6

I have a HA cluster with two nodes, node one is the primary and node 2 is its mirror. I have a problem in the mysql resource since my nodes are not synchronized

drbd-overview

Node Principal:
0:home Connected Primary/Secondary UpToDate/UpToDate C r-----
1:storage Connected Secondary/Primary UpToDate/UpToDate C r-----
2:mysql StandAlone Secondary/Unknown UpToDate/Outdated r-----

Node Secundary:
0:home Connected Secondary/Primary UpToDate/UpToDate C r-----
1:storage Connected Primary/Secondary UpToDate/UpToDate C r-----
2:mysql StandAlone Primary/Unknown UpToDate/Outdated r-----

Reviewing the messages file I found the following

Apr-19 18:20:36 clsstd2 kernel: block drbd2:self C1480E287A8CAFAB:C7B94724E2658B94:5CAE57DEB3EDC4EE:F5887A918B55FB1A bits:114390101 flags:0
Apr-19 18:20:36 clsstd2 kernel: block drbd2:peer 719D326BDE8272E2:0000000000000000:C7BA4724E2658B94:C7B94724E2658B95 bits:0 flags:1 
                                                         
Apr-19 18:20:36 clsstd2 kernel: block drbd2:uuid_compare()=-1000 by rule 100                           
Apr-19 18:20:37 clsstd2 kernel: block drbd2:Unrelated data, aborting!
Apr-19 18:20:37 clsstd2 kernel: block drbd2:conn (WFReportParams -> Disconnecting)
Apr-19 18:20:37 clsstd2 kernel: block drbd2:error receiving ReportState, l: 4!
Apr-19 18:20:38 clsstd2 kernel: block drbd2:asender terminated
Apr-19 18:20:38 clsstd2 kernel: block drbd2:Terminating asender thread
Apr-19 18:20:38 clsstd2 kernel: block drbd2:Connection closed
Apr-19 18:20:38 clsstd2 kernel: block drbd2:conn (Disconnecting -> StandAlone)
Apr-19 18:20:39 clsstd2 kernel: block drbd2:reciver terminated
Apr-19 18:20:39 clsstd2 kernel: block drbd2:Terminating reciver thread
Apr-19 18:20:39 clsstd2 auditd[3960]: Audit daemon rotating log files

I don't understand what the problem is and how I can solve it, since checking both nodes I realized that in the var/lib/mysql directory I don't have the ibdata1 file in node 2 but it does exist in node1

Rick James
  • 2,463
  • 1
  • 6
  • 13
Iván Jf
  • 111
  • 5

3 Answers3

5

The problem is you caught DRBD split brain condition and both nodes went to “StandAlone” state. It’s difficult to say do your have valid or corrupted DB on your primary node, but for now you have two routes to chose from:

(1) Try to resync the nodes assigning one of them as having more recent version of the data (not necessary your case).
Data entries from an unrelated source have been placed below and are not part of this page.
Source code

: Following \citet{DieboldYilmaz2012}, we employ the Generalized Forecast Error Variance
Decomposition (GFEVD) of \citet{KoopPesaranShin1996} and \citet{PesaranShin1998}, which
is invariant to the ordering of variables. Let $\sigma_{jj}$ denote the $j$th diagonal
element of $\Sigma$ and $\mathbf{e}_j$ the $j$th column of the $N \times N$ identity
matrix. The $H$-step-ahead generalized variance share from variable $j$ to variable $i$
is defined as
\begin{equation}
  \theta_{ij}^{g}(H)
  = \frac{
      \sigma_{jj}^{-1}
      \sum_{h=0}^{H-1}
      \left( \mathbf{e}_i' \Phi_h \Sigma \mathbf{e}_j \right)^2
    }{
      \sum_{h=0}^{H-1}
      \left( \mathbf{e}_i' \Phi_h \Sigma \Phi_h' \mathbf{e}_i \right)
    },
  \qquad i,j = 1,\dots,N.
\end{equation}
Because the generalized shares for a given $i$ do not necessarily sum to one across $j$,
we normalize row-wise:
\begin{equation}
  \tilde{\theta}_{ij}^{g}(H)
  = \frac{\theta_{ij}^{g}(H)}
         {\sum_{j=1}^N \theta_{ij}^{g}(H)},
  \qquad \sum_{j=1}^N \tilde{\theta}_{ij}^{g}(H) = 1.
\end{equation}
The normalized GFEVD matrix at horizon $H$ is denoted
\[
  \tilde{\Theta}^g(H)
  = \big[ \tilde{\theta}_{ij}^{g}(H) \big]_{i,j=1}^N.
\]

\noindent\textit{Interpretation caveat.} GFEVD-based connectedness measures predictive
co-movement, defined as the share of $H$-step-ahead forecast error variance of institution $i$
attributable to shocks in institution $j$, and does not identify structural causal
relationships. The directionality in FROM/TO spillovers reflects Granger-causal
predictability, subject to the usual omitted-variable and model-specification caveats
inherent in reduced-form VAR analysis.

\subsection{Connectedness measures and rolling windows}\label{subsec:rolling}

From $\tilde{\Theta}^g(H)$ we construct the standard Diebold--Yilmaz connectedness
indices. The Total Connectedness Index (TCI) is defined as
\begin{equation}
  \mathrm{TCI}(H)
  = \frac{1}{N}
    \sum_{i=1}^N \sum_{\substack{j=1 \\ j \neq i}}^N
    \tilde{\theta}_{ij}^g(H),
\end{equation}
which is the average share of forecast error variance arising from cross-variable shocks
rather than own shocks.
(This is what you run on the second node…)

#drbdadm secondary resource 
#drbdadm disconnect resource
#drbdadm -- --discard-my-data connect resource

(This is what you run on your alive node, one you think having the most recent version of the data…)

#drbdadm connect resource

If it won’t help you can trash second node and imitate automatic rebuild doing…

#drbdadm invalidate resource

(2) Purge both nodes data with the last command from (1) and recover your DB from backups.

Hope this helps!

P.S. I would really recommend avoiding DRBD in production. What your see is a quite common thing, unfortunately.

wazoox
  • 6,918
  • 4
  • 31
  • 63
BaronSamedi1958
  • 13,676
  • 1
  • 21
  • 53
  • 4
    Right, this is a split brain in DRBD and possibly, there is a following message in the logs: "kernel: block drbd0: Split-Brain detected, dropping connection!" (although it's not always detected). Route 1 is worth trying. Just an example to illustrate: https://www.suse.com/support/kb/doc/?id=000019009. And you're right, DRBD is well-known for this issue. To avoid it, either use Quorum with a third node or go for something that works properly on 2 nodes like StarWind vSAN for example. – Strepsils May 04 '23 at 07:47
1

The issue here is the Unrelated data, aborting! you see within the logs. Likely the nodes have changed roles enough times, while disconnected, that the historical generation identified within the meta-data no longer match. See the DRBD User's Guide here for further information: https://linbit.com/drbd-user-guide/drbd-guide-9_0-en/#s-gi

At this point, you will need to select a node to overwrite the data of the other and perform a new full sync. To do this you should recreate the meta-data on the node to be the SyncTarget. You can do this with a drbdadm create-md <resource>

Dok
  • 1,158
  • 1
  • 7
  • 13
  • Thank you for answering, when performing these steps, the data of the main node is not at risk? – Iván Jf Apr 28 '23 at 21:33
  • As long as you do not recreate the metadata on the primary node, it will automatically be chosen at the SyncSource once they connect. – Dok Apr 28 '23 at 23:19
  • Thanks, you were right, the solution was to recreate the metadata – Iván Jf May 08 '23 at 21:22
1

Thank you, indeed, the solution was to create the metadata again, run the following commands on the node where I want to recreate the metadata and now everything is synchronized again.

drbdadm down resource    
drbdadm wipe-md resource    
drbdadm create-md resource    
drbdadm up resource    
drbdadm disconnect resource    
drbdadm connect resource

the last command is executed first on the node where the metadata is recreated and then on the other node.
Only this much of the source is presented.